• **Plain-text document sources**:
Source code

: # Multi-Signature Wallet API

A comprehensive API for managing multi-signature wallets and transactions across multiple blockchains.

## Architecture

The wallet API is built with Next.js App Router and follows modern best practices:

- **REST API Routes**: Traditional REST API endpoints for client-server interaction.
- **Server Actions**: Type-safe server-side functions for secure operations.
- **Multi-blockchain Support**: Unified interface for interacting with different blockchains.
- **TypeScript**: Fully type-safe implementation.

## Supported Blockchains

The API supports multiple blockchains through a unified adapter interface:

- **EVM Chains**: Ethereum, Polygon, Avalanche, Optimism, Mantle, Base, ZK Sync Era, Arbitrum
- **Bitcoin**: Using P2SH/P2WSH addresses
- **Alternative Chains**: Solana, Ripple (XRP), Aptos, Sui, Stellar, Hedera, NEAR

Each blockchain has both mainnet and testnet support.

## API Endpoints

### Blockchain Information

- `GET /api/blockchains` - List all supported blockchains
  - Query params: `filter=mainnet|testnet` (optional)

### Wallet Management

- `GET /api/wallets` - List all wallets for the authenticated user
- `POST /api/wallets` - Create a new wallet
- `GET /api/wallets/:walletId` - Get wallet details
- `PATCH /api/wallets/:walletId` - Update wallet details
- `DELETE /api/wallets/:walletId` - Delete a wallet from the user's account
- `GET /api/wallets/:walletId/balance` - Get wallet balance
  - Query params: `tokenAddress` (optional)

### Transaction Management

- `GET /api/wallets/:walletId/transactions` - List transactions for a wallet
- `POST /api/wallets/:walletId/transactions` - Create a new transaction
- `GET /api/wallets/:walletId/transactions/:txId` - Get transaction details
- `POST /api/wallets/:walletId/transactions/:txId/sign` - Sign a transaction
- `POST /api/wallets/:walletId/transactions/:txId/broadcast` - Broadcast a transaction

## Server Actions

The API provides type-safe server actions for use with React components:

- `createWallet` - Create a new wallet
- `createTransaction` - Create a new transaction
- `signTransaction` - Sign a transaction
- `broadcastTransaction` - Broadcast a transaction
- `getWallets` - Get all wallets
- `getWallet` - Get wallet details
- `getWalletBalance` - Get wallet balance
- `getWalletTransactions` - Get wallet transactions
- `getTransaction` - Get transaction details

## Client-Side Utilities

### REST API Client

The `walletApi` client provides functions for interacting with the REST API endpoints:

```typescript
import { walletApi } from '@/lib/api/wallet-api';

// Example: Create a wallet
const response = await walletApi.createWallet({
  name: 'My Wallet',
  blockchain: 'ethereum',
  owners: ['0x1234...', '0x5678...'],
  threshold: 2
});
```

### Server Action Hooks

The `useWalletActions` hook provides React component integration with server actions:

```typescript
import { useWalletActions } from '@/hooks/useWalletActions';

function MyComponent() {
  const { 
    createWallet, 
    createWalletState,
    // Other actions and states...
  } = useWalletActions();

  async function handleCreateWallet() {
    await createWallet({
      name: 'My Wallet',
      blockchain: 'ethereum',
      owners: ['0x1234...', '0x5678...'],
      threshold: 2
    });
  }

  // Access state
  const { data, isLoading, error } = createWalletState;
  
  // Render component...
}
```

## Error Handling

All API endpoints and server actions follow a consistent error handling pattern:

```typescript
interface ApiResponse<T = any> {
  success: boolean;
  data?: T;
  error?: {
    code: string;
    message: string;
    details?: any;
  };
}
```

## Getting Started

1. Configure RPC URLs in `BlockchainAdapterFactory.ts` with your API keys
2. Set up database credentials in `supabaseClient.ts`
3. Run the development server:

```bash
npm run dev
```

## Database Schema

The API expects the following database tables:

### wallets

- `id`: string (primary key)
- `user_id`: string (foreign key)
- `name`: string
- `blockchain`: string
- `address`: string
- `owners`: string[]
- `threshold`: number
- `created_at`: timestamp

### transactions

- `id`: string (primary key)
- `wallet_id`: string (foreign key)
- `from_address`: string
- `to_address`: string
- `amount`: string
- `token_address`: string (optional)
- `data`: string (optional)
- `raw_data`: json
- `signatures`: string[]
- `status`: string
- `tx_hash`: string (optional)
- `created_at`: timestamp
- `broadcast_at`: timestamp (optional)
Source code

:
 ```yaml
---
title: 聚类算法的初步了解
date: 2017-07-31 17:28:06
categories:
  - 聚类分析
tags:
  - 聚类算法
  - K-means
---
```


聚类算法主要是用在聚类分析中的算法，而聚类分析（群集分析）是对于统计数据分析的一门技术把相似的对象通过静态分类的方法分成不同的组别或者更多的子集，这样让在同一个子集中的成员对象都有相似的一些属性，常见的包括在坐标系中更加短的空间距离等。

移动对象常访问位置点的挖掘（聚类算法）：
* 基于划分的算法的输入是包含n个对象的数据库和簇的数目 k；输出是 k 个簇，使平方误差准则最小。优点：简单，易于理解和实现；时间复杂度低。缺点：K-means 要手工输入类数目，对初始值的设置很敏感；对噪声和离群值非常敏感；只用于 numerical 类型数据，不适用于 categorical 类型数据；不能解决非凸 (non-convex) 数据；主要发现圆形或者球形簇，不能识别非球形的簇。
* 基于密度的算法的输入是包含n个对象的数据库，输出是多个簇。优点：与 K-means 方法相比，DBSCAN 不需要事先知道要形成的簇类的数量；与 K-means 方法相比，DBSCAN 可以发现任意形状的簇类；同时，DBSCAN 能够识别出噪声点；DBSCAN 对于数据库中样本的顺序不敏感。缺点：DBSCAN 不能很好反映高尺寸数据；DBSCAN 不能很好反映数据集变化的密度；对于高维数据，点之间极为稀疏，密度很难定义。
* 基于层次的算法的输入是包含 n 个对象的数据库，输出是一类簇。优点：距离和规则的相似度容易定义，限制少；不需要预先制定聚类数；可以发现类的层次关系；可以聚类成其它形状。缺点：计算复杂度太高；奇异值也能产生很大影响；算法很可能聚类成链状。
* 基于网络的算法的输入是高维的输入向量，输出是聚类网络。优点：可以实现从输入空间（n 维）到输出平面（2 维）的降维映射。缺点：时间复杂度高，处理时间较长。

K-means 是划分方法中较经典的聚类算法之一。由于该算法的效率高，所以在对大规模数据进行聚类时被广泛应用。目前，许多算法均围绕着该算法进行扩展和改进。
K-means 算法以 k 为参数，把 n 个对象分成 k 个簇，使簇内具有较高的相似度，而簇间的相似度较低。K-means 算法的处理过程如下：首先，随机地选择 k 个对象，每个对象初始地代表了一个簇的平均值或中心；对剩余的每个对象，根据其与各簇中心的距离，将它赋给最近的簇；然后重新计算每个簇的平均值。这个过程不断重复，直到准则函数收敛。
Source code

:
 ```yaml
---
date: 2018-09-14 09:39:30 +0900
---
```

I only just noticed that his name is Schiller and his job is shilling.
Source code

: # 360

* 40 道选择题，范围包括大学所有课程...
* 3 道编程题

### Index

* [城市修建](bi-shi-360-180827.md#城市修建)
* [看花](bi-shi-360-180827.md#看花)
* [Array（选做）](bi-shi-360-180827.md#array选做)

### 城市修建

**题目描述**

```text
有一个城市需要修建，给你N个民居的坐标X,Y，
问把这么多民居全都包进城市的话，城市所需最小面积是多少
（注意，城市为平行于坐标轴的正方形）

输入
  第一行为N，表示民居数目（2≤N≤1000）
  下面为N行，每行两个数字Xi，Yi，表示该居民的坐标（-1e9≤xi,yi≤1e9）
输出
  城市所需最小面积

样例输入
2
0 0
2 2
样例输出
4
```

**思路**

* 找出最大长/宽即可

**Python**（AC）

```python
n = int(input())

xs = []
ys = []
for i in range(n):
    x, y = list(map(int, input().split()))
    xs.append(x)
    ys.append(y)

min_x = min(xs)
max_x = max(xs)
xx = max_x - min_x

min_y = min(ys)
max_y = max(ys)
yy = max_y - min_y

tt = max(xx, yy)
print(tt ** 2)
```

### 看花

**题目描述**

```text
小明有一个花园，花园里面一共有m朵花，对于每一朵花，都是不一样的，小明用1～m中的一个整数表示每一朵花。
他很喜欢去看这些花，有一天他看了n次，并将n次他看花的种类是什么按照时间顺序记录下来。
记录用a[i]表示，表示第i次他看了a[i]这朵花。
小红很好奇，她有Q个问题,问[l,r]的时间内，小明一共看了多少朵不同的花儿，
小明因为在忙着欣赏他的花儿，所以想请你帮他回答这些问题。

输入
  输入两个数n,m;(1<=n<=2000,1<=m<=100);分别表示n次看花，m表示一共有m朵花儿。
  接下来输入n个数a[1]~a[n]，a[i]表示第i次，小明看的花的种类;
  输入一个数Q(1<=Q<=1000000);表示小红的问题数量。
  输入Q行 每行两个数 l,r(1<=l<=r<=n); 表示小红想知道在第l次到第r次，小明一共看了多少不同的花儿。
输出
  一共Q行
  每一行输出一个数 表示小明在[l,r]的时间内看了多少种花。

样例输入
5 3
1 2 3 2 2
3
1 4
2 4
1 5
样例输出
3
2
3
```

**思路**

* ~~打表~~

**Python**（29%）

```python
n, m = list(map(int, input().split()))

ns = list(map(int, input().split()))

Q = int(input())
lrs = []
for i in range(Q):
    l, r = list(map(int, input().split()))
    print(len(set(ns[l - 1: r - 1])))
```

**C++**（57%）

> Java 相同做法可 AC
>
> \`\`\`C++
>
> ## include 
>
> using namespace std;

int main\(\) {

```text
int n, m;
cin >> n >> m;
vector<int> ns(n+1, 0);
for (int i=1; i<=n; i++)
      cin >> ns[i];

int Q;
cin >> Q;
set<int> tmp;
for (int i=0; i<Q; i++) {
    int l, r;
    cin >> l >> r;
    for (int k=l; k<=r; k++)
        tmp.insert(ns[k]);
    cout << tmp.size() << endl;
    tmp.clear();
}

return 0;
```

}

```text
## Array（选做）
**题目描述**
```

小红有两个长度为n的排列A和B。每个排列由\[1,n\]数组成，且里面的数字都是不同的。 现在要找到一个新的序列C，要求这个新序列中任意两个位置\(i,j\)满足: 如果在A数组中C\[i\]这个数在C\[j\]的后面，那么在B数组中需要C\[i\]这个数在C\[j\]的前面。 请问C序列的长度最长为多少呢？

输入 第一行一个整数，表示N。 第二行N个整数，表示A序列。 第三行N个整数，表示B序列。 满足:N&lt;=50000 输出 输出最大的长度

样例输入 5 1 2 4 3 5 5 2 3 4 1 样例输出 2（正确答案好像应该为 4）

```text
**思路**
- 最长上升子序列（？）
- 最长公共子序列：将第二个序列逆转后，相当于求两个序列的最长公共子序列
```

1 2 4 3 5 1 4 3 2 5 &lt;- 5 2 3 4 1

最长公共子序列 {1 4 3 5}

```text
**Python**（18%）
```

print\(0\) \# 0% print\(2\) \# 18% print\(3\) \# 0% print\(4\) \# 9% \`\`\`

• **TRY IT**: All that is wanted is a faithful reproduction of the line above with "聚类算法主要是用在聚类分析中", the line with "基于密度的算法的输入是包含n个对象的数据库，输出是多个簇。优点：与 K-means 方法相比，DBSCAN", and every line in between.

• **OUTPUT FOR THIS EXERCISE**:
聚类算法主要是用在聚类分析中的算法，而聚类分析（群集分析）是对于统计数据分析的一门技术把相似的对象通过静态分类的方法分成不同的组别或者更多的子集，这样让在同一个子集中的成员对象都有相似的一些属性，常见的包括在坐标系中更加短的空间距离等。

移动对象常访问位置点的挖掘（聚类算法）：
* 基于划分的算法的输入是包含n个对象的数据库和簇的数目 k；输出是 k 个簇，使平方误差准则最小。优点：简单，易于理解和实现；时间复杂度低。缺点：K-means 要手工输入类数目，对初始值的设置很敏感；对噪声和离群值非常敏感；只用于 numerical 类型数据，不适用于 categorical 类型数据；不能解决非凸 (non-convex) 数据；主要发现圆形或者球形簇，不能识别非球形的簇。
* 基于密度的算法的输入是包含n个对象的数据库，输出是多个簇。优点：与 K-means 方法相比，DBSCAN 不需要事先知道要形成的簇类的数量；与 K-means 方法相比，DBSCAN 可以发现任意形状的簇类；同时，DBSCAN 能够识别出噪声点；DBSCAN 对于数据库中样本的顺序不敏感。缺点：DBSCAN 不能很好反映高尺寸数据；DBSCAN 不能很好反映数据集变化的密度；对于高维数据，点之间极为稀疏，密度很难定义。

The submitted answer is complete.